The recent departure of Brian Williams as the anchor for the NBC Evening News with Brian Williams has sparked considerable public commentary, much of which has focused on the "trust" required of the men and women who bring us the TV news each night. This standard of "trust" can be traced directly to the late Walter Cronkite of CBS whose long experience as a wartime reporter, coupled with his avuncular voice, cadence and demeanor, conveyed not only gravitas but also reliability and honesty. When you listen to someone who ends each broadcast with "And that's the way it is, Wednesday, February 24, 1971 ..." you come away thinking ... well, that's the way it really was. Walter Cronkite, whom I had the good fortune of meeting once, was the original Voice of God.

Since Cronkite retired in 1981, no anchor has succeeded in commanding the same level of respect and trust.

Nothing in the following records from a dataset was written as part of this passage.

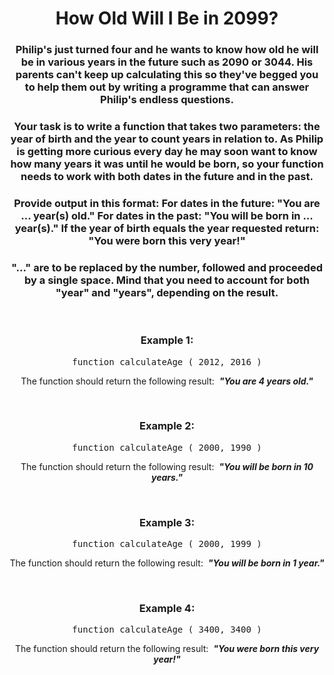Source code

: <div align = "center">

# How Old Will I Be in 2099?

</div>

<div align = "center">

<h3>Philip's just turned four and he wants to know how old he will be in various years in the future such as 2090 or 3044. His parents can't keep up calculating this so they've begged you to help them out by writing a programme that can answer Philip's endless questions.</h3>

<h3>Your task is to write a function that takes two parameters: the year of birth and the year to count years in relation to. As Philip is getting more curious every day he may soon want to know how many years it was until he would be born, so your function needs to work with both dates in the future and in the past.</h3>

<h3>Provide output in this format: For dates in the future: "You are ... year(s) old." For dates in the past: "You will be born in ... year(s)." If the year of birth equals the year requested return: "You were born this very year!"</h3>

<h3>"..." are to be replaced by the number, followed and proceeded by a single space. Mind that you need to account for both "year" and "years", depending on the result.</h3>

<br>

<h3>Example 1:</h3>

<pre>function calculateAge&nbsp;(&nbsp;2012, 2016&nbsp;)</pre>

<p>The function should return the following result: &nbsp;<strong><em>"You are 4 years old."</em></strong></p>

<br>

<h3>Example 2:</h3>

<pre>function calculateAge&nbsp;(&nbsp;2000, 1990&nbsp;)</pre>

<p>The function should return the following result: &nbsp;<strong><em>"You will be born in 10 years."</em></strong></p>

<br>

<h3>Example 3:</h3>

<pre>function calculateAge&nbsp;(&nbsp;2000, 1999&nbsp;)</pre>

<p>The function should return the following result: &nbsp;<strong><em>"You will be born in 1 year."</em></strong></p>

<br>

<h3>Example 4:</h3>

<pre>function calculateAge&nbsp;(&nbsp;3400, 3400&nbsp;)</pre>

<p>The function should return the following result: &nbsp;<strong><em>"You were born this very year!"</em></strong></p>

</div>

Some, like Tom Brokaw (NBC) and Peter Jennings (ABC), have come close, and Dan Rather, Cronkite's immediate successor at CBS, lost his anchor's perch after 24 years over a flawed 60 Minutes segment on George W. Bush's National Guard service.

It is also apparent that today's third generation of network anchors has brought to the job a combination of good reporting skills and experience, along with evolving personas as hip celebrities who must also find ways to cope with the overall declining ratings for network news programs. It is not an accident that many of the commercials aired during the network news programs are targeted at an over-50 audience that presumably suffers from a cornucopia of illnesses. (Why do those ads for erectile dysfunction conclude with the happy couple holding hands in two separate tubs?)

To help reach a younger audience, Brian Williams had developed a second career as a late-night comic, and David Muir, ABC's new anchor who succeeded Diane Sawyer, is occasionally seen reporting in open-necked shirts or skin-tight Tees that undoubtedly bring a new degree of muscularity to his work. Like almost every other aspect of American culture, the nightly news has now become a commodity driven by audience share, advertising revenues, and the celebrity attraction of the people who read the news.

The response to the six-month suspension of Brian Williams has been fascinating to watch. I do not know Mr. Williams, but he has always struck me as a serious and decent man, but in this case, there can be little doubt that he made mistakes in exaggerating his own experience in a dangerous war zone. Americans, however, tend to be forgiving people, and one unresolved issue here is whether his error is so serious that he must ultimately lose his job. We'll see later this year.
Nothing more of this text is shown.